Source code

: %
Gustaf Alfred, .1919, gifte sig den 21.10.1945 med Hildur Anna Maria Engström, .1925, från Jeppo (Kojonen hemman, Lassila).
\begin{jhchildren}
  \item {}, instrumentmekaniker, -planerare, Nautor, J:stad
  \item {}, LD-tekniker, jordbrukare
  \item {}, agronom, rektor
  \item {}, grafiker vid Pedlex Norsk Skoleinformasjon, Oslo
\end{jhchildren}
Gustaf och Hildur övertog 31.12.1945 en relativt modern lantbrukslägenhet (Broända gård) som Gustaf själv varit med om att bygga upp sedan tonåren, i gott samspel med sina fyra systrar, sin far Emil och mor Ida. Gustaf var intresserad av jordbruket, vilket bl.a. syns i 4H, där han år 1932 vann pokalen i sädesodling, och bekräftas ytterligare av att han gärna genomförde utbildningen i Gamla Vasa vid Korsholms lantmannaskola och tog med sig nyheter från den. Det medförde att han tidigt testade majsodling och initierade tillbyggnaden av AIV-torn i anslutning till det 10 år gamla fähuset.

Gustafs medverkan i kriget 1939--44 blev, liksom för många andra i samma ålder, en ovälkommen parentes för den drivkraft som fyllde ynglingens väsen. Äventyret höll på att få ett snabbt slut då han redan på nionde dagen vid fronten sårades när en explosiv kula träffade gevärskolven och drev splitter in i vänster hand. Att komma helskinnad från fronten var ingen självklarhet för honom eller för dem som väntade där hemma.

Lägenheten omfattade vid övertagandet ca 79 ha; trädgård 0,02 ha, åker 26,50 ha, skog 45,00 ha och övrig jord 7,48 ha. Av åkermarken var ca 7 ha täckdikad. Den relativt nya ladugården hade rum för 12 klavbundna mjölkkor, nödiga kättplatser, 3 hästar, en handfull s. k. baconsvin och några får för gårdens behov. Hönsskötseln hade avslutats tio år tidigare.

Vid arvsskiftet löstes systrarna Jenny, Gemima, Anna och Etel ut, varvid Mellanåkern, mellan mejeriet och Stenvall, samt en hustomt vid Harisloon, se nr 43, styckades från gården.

----

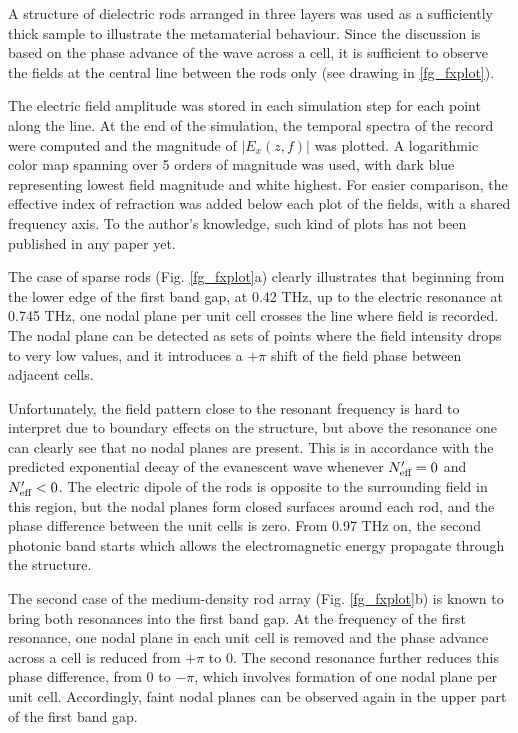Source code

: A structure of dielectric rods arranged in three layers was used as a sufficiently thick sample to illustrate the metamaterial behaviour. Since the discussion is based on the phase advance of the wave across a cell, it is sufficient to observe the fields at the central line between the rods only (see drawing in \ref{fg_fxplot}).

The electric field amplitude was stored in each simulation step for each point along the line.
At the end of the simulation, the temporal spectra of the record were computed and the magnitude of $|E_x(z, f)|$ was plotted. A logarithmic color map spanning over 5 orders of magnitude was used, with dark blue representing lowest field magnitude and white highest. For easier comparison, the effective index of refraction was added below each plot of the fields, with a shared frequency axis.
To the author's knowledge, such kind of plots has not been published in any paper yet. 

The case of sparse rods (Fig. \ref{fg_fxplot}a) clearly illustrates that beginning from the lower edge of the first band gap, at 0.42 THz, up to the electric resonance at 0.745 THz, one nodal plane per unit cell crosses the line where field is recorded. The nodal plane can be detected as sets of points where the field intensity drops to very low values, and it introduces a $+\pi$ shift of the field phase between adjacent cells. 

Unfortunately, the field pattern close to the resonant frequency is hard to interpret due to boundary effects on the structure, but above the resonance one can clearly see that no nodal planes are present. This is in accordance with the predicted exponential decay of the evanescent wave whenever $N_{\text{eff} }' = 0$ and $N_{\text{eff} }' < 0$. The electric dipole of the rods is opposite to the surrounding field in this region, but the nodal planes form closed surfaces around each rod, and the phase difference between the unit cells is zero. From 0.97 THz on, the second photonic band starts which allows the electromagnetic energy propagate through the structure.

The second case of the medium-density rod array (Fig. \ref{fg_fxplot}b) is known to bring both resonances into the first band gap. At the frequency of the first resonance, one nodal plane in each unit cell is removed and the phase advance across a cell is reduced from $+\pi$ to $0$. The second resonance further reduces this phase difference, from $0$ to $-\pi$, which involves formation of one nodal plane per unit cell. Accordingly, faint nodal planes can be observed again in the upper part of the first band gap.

----

◆ **EXERCISE DETAILS**:
Using only the listing above, restate exactly the lines from the line containing "Gustaf och Hildur" through the line containing "Gustafs medverkan i", both included.

◆ **TASK OUTPUT**:
Gustaf och Hildur övertog 31.12.1945 en relativt modern lantbrukslägenhet (Broända gård) som Gustaf själv varit med om att bygga upp sedan tonåren, i gott samspel med sina fyra systrar, sin far Emil och mor Ida. Gustaf var intresserad av jordbruket, vilket bl.a. syns i 4H, där han år 1932 vann pokalen i sädesodling, och bekräftas ytterligare av att han gärna genomförde utbildningen i Gamla Vasa vid Korsholms lantmannaskola och tog med sig nyheter från den. Det medförde att han tidigt testade majsodling och initierade tillbyggnaden av AIV-torn i anslutning till det 10 år gamla fähuset.

Gustafs medverkan i kriget 1939--44 blev, liksom för många andra i samma ålder, en ovälkommen parentes för den drivkraft som fyllde ynglingens väsen. Äventyret höll på att få ett snabbt slut då han redan på nionde dagen vid fronten sårades när en explosiv kula träffade gevärskolven och drev splitter in i vänster hand. Att komma helskinnad från fronten var ingen självklarhet för honom eller för dem som väntade där hemma.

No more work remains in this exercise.